Eiser is daarom van oordeel dat de vrijheidsontneming en de daaropvolgende vrijheidsbeperking onrechtmatig zijn. Derhalve dient de maatregel onmiddellijk te worden opgeheven met toekenning van schadevergoeding aan de eiser.
Verweerder heeft het volgende -zakelijk weergegeven- aangevoerd.
Wat betreft de periode van 10 september 2002, zijnde het moment dat de onmiddellijke invrijheidstelling van eiser is gelast, tot het moment dat aan eiser een vrijheidsbeperkende maatregel is opgelegd, welke is ingegaan op de avond van 11 september 2002, refereert verweerder zich aan het oordeel van de rechtbank.
Betreffende de periode van 11 september 2002, inhoudende de vrijheidsbeperkende maatregel waaraan eiser toen onderworpen is tot de daadwerkelijke invrijheidstelling op 12 september 2002 merkt verweerder op artikel 106 van de Vw 2000 ziet op de vrijheidsontneming en niet op een vrijheidsbeperkende maatregel.
Bovendien was toen reeds duidelijk dat eiser binnen afzienbare tijd zou uitreizen, te weten op 12 september 2002.
De rechtbank overweegt als volgt.
De rechtbank stelt vast dat de vrijheidsbeperkende maatregel na de indiening van het beroep is opgeheven. Thans moet slechts worden beoordeeld of er gronden zijn om schadevergoeding toe te kennen.
Het dictum van de uitspraak van 10 september 2002 luidt dat deze rechtbank en zittingsplaats beveelt dat de vrijheidsontnemende maatregel ingaande 10 september 2002 wordt opgeheven.
Het bevel tot invrijheidstelling van deze rechtbank en zittingsplaats van 10 september 2002 spreekt over de onmiddellijke invrijheidstelling. Dit bericht is in de loop van de middag van 10 september 2002 bekend gemaakt.
Zowel de zinsnede ‘opheffen van de vrijheidsontnemende maatregel ingaande 10 september 2002’ als de zinsnede ‘onmiddellijke invrijheidstelling’ verdraagt zich niet met het feit dat eiser vanaf 10 september 2002 tot de avond van de elfde september 2002 onderworpen is gebleven aan de vrijheidsontnemende maatregel. De voortzetting van de maatregel en de daarop voortbouwende vrijheidsbeperking, zijn derhalve onrechtmatig en schadeplichtig.

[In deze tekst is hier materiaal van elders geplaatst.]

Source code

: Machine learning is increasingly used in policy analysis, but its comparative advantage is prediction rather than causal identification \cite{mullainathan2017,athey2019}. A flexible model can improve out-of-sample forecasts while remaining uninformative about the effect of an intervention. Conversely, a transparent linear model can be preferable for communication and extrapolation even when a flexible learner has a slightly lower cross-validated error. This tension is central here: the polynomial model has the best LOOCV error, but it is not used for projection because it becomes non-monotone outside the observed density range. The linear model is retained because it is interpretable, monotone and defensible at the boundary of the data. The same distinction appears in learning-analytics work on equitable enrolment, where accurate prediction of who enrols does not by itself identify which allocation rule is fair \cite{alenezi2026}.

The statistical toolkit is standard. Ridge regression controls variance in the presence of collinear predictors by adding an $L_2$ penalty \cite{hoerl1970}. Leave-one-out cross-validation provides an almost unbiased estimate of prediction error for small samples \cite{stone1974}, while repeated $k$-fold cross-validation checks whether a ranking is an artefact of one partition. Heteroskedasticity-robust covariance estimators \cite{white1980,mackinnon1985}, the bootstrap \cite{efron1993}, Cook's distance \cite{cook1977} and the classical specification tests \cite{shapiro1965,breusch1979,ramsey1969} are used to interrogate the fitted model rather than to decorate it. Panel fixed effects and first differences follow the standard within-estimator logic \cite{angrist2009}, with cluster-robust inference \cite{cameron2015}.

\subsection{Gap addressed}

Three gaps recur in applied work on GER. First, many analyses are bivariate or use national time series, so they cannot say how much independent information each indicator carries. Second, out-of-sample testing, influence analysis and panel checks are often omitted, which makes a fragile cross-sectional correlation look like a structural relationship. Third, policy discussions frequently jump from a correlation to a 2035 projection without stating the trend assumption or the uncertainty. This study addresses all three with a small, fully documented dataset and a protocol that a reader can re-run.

Op grond van het voorgaande ziet de rechtbank aanleiding om gebruik te maken van de bevoegdheid om schadevergoeding toe te kennen als bedoeld in artikel 106 van de Vw 2000 en wel tot een bedrag van € 70,-- voor de dag dat eiser ten onrechte in het Passanten Verblijf Triport aan de vrijheidsontnemende maatregel onderworpen is geweest, en een bedrag van € 95,-- voor de dag dat eiser ten onrechte in de Lounge Schiphol aan de vrijheidsbeperkende maatregel onderworpen is geweest, derhalve in totaal € 165,--.
IIII. BESLISSING:
De rechtbank
- wijst het verzoek om schadevergoeding toe;
- kent ten laste van de Staat der Nederlanden aan de vreemdeling een schadevergoeding toe van € 165,-- (zegge: honderdvijfenzestig euro) te betalen door de griffier van de rechtbank.
Deze uitspraak is gedaan door mr. H.J. Tijselink, voorzitter, en door deze in het openbaar uitgesproken op 18 oktober 2002 in tegenwoordigheid van mr. J. Gardenier, griffier.
Afschrift verzonden op: 21 oktober 2002
Conc.: JGa
Coll:
Bp: -
D: B
Tegen deze uitspraak staat geen hoger beroep open.